While Delta non-autonomously activates Notch in neighboring cells, it autonomously inactivates Notch through cis-inhibition, the molecular mechanism and biological roles of which remain elusive. The wave of differentiation in the Drosophila brain, the ‘proneural wave’, is an excellent model for studying Notch signaling in vivo. Here, we show that strong nonlinearity in cis-inhibition reproduces the second peak of Notch activity behind the proneural wave in silico. Based on this, we demonstrate that Delta expression induces a quick degradation of Notch in late endosomes and the formation of the twin peaks of Notch activity in vivo. Indeed, the amount of Notch is upregulated and the twin peaks are fused forming a single peak when the function of Delta or late endosomes is compromised. Additionally, we show that the second Notch peak behind the wavefront controls neurogenesis.

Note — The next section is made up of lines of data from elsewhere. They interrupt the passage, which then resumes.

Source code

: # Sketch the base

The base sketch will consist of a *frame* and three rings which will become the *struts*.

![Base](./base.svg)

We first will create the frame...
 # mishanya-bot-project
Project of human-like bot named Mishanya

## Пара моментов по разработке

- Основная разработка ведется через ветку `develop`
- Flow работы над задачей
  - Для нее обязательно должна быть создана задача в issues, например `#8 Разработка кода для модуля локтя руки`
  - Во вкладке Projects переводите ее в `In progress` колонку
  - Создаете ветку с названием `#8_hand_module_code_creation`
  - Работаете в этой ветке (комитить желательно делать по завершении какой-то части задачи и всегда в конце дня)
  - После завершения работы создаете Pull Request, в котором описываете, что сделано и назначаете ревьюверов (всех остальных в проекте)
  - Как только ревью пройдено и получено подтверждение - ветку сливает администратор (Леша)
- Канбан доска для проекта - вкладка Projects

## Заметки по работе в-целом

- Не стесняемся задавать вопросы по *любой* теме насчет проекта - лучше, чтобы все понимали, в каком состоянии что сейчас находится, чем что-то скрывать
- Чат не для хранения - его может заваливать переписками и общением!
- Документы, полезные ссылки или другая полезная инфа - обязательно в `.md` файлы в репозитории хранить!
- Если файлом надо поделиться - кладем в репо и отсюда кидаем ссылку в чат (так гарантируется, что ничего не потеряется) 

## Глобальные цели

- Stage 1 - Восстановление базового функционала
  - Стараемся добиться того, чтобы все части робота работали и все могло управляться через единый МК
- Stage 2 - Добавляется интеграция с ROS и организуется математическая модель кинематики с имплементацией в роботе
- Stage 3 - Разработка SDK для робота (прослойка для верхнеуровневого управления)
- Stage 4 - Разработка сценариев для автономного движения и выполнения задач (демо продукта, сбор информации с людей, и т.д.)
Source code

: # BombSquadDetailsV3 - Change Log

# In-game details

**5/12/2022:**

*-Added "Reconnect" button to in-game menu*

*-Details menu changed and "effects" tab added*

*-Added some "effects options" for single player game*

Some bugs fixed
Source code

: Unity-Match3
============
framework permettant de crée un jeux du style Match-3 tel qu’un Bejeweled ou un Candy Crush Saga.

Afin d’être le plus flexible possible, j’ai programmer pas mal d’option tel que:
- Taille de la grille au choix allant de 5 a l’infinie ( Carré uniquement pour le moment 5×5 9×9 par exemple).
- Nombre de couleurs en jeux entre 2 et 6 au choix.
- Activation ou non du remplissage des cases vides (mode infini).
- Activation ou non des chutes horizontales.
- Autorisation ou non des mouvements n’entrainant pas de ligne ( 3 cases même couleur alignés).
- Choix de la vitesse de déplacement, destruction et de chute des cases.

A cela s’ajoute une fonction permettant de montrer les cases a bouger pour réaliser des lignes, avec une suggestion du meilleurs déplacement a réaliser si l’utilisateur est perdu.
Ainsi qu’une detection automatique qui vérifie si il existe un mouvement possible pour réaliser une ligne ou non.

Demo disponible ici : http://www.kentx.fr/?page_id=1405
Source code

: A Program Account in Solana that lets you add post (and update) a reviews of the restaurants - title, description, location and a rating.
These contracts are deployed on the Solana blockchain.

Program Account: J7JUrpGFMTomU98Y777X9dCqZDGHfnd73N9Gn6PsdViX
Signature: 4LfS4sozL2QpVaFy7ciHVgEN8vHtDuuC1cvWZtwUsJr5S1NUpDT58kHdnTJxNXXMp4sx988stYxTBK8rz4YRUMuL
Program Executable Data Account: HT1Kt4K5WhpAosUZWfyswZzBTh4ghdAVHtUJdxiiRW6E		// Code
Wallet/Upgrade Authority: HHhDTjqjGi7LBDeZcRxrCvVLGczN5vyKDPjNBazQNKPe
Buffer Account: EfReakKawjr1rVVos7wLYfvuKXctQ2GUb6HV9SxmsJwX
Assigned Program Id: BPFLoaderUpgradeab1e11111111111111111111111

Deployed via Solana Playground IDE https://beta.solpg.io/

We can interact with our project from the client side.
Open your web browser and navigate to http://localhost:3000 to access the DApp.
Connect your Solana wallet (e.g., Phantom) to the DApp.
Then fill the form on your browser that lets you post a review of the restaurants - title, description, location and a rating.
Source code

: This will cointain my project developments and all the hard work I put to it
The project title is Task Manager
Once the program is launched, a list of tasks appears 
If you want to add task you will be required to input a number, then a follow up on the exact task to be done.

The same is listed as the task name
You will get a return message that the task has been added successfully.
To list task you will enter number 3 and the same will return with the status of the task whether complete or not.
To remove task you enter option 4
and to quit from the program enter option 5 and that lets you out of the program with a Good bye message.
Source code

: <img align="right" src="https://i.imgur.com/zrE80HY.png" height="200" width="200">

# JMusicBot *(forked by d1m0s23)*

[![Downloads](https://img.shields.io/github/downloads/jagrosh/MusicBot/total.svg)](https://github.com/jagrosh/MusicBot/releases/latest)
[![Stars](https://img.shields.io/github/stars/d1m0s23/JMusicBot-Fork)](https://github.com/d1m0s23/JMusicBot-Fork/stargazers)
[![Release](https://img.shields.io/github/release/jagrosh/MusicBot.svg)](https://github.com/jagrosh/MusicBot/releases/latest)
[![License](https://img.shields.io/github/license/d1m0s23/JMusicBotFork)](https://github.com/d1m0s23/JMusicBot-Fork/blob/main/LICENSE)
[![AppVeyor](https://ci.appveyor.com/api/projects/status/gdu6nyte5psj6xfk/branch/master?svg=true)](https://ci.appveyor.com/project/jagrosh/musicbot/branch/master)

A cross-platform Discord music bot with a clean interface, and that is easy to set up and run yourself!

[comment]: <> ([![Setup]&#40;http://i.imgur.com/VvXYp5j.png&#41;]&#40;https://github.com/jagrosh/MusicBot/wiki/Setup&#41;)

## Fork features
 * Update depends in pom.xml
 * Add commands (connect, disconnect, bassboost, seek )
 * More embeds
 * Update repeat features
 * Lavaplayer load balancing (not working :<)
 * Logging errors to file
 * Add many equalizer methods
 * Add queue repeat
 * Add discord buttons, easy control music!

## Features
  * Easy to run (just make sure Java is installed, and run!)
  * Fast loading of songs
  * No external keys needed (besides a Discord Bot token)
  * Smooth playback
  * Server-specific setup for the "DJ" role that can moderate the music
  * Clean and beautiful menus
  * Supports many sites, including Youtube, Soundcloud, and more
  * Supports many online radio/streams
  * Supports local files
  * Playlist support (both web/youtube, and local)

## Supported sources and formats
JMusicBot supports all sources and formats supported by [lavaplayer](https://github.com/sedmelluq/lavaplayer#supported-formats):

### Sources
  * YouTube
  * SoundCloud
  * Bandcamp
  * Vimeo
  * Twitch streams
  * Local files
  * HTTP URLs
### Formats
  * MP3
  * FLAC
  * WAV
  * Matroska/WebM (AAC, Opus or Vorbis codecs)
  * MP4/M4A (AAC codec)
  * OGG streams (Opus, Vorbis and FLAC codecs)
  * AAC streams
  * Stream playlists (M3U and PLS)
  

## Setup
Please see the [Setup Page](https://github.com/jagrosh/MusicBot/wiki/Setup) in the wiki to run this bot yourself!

Thus, intracellular trafficking of Notch orchestrates the temporal dynamics of Notch activity and the temporal patterning of neurogenesis.

Suggested Citation

  • Miaoxing Wang & Xujun Han & Chuyan Liu & Rie Takayama & Tetsuo Yasugi & Shin-Ichiro Ei & Masaharu Nagayama & Yoshitaro Tanaka & Makoto Sato, 2021. "Intracellular trafficking of Notch orchestrates temporal dynamics of Notch activity in the fly brain," Nature Communications, Nature, vol. 12(1), pages 1-15, December.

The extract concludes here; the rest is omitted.